2. Rationale for these specific weights

The weights were determined in September 2025 in a formal meeting with Sebastian (chair), Mei-Lin, and Helena. Three alternative proposals that were considered but ultimately rejected are noteworthy due to frequent reader suggestions:

3. Scoring rubric for each pillar on a 0–100 scale

Each pillar is evaluated using a 0–100 scale prior to weighting. The scoring methods are pre-determined and published; there is no discretion given to analysts for individual apps.

3.1 Accuracy (25%)

The accuracy score is based on pooled MAPE derived from the 40-meal benchmark:

accuracy_score = max(0, min(100, 100 − (pooled_MAPE × 4)))
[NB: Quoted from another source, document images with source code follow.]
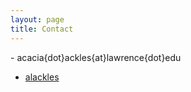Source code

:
 ```yaml
---
layout: page
title: Contact
---
```


-<i class="fa-regular fa-envelope"></i> acacia{dot}ackles{at}lawrence{dot}edu
- <i class="fa-brands fa-github"></i> [alackles](https://github.com/alackles)
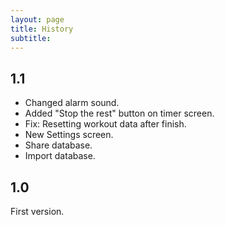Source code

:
 ```yaml
---
layout: page
title: History
subtitle: 
---
```


## 1.1
- Changed alarm sound.
- Added "Stop the rest" button on timer screen.
- Fix: Resetting workout data after finish.
- New Settings screen.
- Share database.
- Import database.

## 1.0
First version.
Anchor points: 0% MAPE → 100; 5% MAPE → 80; 10% MAPE → 60; 15% MAPE → 40; 25% MAPE → 0. The linear-with-clamp approach is intentionally strict, with each percentage point of MAPE resulting in a deduction of four points from the pillar score. The headline figures for the 2026 Q2 cycle correspond to: Nutrola 97.2 (MAPE ±0.7%); Cronometer 88.8 (±2.8%); MacroFactor 88.4 (±2.9%); Lose It! 69.2 (±7.7%); MyFitnessPal 61.2 (±9.7%).

3.2 Database quality (20%)

This is a composite score made up of four 0–25 sub-scores: coverage (hit rate from a 50-item search panel), verification (proportion of verified entries among sampled data), freshness (delay in updates for chain menus and reformulated products), and noise resilience (handling of ambiguous queries). These scores are summed to produce a 0–100 pillar score. The complete sub-rubric will be shared upon the release of the database-quality protocol.

3.3 AI photo recognition (20%)

This is derived from the photo-AI protocol: a weighted combination of top-1 identification (40 points), top-3 identification (20 points), portion-MAPE-derived score (30 points), and graceful-failure behavior (10 points). Apps lacking a photo-AI feature will have this pillar excluded, and the 20% weight will be proportionally redistributed among the remaining five pillars, with full disclosure in the review header.

3.4 Macro tracking accuracy (15%)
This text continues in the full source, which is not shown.